In the Biathlon, all Paralympic athletes shoot from a prone position.

==Sport==
A factoring system is used in para-alpine and para-Nordic skiing to allow different classes to compete against each other when there are too few individual competitors in one class. A number is given to each class of skiers based on their functional mobility or vision levels; the results are calculated by multiplying the finish time by the factored number. The resulting number is used to determine the winner in events where the factor system is used. During the 1997/1998 ski season, the percentage for this para-Nordic classification was 84%. For the 2003/2004 para-Nordic skiing season, the percentage for was 87%. The percentage for the 2008/2009 and 2009/2010 para-Nordic ski seasons was 86% and for LW10.5 was 91%. Factoring for the 2011/2012 alpine ski season was done based on subclass; LW10.1 factoring was 0.7234 for slalom, 0.7794 for giant slalom, 0.7942 for super-G and 0.8004 for downhill. LW10.2 factoring was 0.7399 for slalom, 0.8152 for giant slalom, 0.8069 for super-G and 0.8183 for downhill. The percentage for the para-Nordic 2012/2013 ski season was 86% and was 91% for LW10.5.

In para-alpine skiing events, LW10 skiers are grouped with sitting classes, who are seeded to start after visually impaired classes, and the classes in the slalom and giant slalom. In downhill, super-G and super combined, this group competes after the visually impaired classes and before standing classes. In cross-country and biathlon events, this classification is grouped with other sitting classes. The IPC advises event organisers to run the men's sit-ski group first, then the women's sit-ski group section, the visually impaired, and the standing skiers.

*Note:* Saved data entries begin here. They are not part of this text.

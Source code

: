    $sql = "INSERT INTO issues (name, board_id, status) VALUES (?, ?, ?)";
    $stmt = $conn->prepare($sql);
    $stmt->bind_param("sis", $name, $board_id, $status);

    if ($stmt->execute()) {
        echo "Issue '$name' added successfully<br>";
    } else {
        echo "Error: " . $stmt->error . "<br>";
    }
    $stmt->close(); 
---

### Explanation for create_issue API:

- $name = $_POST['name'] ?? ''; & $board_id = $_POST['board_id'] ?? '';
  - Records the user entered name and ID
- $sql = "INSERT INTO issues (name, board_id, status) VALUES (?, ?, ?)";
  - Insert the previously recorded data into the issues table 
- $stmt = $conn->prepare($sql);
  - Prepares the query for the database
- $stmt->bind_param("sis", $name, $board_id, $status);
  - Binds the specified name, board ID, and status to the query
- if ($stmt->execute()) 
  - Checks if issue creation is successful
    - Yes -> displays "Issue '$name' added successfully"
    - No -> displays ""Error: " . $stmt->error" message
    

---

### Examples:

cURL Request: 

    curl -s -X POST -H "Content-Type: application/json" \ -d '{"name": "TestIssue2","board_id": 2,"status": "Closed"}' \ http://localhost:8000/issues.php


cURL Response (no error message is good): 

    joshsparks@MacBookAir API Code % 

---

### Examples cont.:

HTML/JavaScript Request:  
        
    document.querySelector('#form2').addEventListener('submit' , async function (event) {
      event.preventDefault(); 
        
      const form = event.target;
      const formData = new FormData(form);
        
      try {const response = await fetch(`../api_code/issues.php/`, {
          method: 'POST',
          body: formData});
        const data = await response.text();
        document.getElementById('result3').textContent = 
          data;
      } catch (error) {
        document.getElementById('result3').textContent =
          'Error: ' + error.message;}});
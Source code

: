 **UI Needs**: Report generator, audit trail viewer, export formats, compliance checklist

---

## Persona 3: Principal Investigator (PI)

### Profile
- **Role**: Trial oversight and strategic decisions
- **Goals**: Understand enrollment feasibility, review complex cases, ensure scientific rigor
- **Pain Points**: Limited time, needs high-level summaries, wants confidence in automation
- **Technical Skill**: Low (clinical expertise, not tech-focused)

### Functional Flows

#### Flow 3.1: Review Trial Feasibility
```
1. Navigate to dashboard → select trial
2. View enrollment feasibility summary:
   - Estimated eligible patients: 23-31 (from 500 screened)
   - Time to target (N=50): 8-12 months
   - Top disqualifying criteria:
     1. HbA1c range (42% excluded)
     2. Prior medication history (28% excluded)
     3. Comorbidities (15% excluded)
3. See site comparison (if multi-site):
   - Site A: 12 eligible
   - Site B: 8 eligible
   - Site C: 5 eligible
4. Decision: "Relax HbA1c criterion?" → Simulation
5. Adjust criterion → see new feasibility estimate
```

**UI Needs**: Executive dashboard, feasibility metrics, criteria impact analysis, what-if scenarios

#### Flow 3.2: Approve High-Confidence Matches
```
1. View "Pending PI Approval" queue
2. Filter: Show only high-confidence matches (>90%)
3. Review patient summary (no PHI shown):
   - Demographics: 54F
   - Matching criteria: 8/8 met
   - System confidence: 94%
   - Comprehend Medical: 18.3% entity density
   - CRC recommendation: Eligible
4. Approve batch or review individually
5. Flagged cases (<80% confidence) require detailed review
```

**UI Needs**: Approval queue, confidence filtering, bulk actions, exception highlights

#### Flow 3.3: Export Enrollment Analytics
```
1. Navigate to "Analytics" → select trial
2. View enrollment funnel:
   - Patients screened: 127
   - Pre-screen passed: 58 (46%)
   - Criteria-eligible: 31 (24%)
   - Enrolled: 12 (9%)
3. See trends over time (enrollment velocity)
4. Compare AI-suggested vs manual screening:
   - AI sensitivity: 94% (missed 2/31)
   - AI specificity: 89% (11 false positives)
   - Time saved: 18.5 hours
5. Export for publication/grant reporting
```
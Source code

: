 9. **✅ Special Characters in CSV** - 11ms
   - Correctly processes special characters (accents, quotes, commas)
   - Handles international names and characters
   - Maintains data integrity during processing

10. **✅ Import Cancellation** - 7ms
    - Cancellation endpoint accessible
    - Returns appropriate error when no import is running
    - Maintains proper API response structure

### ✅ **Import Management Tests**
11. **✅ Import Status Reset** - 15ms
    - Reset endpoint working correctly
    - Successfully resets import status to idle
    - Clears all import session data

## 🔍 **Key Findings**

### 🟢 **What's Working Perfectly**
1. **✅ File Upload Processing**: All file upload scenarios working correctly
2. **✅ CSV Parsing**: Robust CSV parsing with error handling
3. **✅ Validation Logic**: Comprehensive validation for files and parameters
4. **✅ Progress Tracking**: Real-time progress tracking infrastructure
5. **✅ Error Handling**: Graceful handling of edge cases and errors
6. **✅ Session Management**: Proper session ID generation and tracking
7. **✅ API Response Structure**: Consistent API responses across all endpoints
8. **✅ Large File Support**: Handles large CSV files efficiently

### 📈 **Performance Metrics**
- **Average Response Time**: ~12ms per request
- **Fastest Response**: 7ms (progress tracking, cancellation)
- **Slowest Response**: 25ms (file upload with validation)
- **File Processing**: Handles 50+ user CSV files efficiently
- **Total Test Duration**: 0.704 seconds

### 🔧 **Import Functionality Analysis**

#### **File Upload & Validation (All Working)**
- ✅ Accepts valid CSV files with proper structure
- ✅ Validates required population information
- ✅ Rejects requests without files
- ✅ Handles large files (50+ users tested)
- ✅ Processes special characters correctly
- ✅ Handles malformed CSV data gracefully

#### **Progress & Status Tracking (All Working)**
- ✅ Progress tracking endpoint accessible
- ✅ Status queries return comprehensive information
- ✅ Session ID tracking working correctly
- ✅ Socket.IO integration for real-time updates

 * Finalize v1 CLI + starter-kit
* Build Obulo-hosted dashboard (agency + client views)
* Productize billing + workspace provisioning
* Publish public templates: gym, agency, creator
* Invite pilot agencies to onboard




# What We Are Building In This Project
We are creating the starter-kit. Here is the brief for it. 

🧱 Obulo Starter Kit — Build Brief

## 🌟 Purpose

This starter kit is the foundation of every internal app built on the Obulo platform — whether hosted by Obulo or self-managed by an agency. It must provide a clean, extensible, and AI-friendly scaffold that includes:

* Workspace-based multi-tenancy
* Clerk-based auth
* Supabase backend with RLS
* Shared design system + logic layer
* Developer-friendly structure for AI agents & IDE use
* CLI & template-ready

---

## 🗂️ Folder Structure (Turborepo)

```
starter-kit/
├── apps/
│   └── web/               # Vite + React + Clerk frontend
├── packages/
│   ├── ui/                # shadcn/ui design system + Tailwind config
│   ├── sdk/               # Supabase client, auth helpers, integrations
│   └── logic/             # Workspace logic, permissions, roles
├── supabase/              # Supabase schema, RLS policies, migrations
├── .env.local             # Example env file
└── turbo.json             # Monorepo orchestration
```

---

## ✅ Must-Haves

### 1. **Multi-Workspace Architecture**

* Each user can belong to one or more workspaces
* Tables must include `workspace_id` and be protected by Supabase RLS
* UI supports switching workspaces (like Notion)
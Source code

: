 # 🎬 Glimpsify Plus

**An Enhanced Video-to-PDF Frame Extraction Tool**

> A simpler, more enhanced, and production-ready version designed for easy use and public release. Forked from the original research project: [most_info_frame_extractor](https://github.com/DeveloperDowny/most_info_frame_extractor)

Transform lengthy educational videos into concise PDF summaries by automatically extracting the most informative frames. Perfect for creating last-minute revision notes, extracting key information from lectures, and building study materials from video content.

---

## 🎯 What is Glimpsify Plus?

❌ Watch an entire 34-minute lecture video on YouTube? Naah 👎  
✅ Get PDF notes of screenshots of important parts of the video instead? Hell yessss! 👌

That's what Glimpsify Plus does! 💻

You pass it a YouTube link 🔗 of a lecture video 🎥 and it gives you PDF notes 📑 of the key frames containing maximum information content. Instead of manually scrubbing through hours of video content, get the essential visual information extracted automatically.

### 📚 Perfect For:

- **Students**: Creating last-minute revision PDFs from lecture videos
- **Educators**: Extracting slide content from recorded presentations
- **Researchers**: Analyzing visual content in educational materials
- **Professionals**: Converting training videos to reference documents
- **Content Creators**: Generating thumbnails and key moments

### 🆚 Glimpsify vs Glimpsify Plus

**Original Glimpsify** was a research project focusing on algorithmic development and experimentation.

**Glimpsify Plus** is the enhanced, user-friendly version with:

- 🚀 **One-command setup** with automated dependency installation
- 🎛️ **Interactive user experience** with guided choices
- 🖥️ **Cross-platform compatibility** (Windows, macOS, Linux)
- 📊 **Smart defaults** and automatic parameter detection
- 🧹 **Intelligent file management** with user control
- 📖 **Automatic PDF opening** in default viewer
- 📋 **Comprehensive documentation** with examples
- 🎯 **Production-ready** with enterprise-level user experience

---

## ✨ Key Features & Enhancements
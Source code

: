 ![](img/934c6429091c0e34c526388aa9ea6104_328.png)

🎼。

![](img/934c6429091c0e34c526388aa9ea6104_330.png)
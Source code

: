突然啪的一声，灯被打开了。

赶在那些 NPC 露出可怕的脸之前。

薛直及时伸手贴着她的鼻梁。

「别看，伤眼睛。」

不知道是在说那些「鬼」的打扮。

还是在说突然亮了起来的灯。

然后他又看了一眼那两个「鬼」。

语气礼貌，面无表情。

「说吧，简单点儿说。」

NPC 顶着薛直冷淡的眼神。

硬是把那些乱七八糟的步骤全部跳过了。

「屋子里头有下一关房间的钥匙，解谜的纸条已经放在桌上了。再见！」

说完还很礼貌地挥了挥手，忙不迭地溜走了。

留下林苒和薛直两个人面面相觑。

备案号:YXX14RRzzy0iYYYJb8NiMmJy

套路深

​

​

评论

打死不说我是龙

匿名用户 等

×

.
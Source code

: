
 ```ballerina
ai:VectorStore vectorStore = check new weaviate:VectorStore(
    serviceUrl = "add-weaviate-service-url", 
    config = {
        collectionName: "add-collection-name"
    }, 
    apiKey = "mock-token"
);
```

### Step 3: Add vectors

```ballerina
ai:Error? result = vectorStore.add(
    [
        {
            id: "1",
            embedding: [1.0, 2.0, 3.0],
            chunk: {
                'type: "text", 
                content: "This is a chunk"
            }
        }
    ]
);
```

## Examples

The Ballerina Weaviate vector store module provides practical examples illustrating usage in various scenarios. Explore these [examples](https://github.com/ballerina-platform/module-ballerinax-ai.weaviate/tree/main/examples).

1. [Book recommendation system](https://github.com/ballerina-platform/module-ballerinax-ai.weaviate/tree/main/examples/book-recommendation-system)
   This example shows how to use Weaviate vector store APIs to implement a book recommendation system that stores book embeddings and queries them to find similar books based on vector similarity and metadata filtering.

For alpine events, a skier is allowed one push, without running, from the starting position at the start of the race. If the competitor skis off the course during a para-Nordic race, a race official may assist him or her back onto the course. Skiers cannot use their legs to break or steer during the race.

Skiers in the LW10 class can injure themselves while skiing. Between 1994 and 2006, one skier in the LW10 class was injured on the German national para-alpine skiing team. He had a clavicle fracture in 2001, which corresponds to the higher rate of "plexus brachialis distortion and a higher rate of shoulder injuries" in the LW10 class compared to able bodied skiers.

==Events==
At the 2002 Winter Paralympics in alpine-skiing, this classification was not grouped with others for the men's downhill, giant slalom, slalom and super-G events. At the 2002 Games, women skiers in the giant slalom, slalom, and super-G were grouped with LW11 and L12 for one medal event, and they were grouped with LW11 for the downhill event. At the 2004 Alpine World Championships, LW10, LW11 and LW12 women competed against each other in a competition with factored results during the downhill event. At the 2005 IPC Nordic Skiing World Championships, this class was grouped with other sit-skiing classifications. In cross country, this class was eligible to compete in the men's 5 km, 10 km and 20 km individual race, and women were eligible to compete in the 2.5 km, 5 km and 10 km individual races. In the men and women's biathlon, this classification was again grouped with sit-ski classes in the 7.4 km race with 2 shooting stages 12.5 km race, which had four shooting stages. At the 2009 Alpine World Championships, the class was grouped with other sitting classes, with four male (only one of whom finished) and one female LW10 skier competing in their respective downhill events.

==Competitors==
Skiers in this classification include British skier Talan Skeels-Piggins, United States skier Chris Waddell, and Japan's Kuniko Obinata.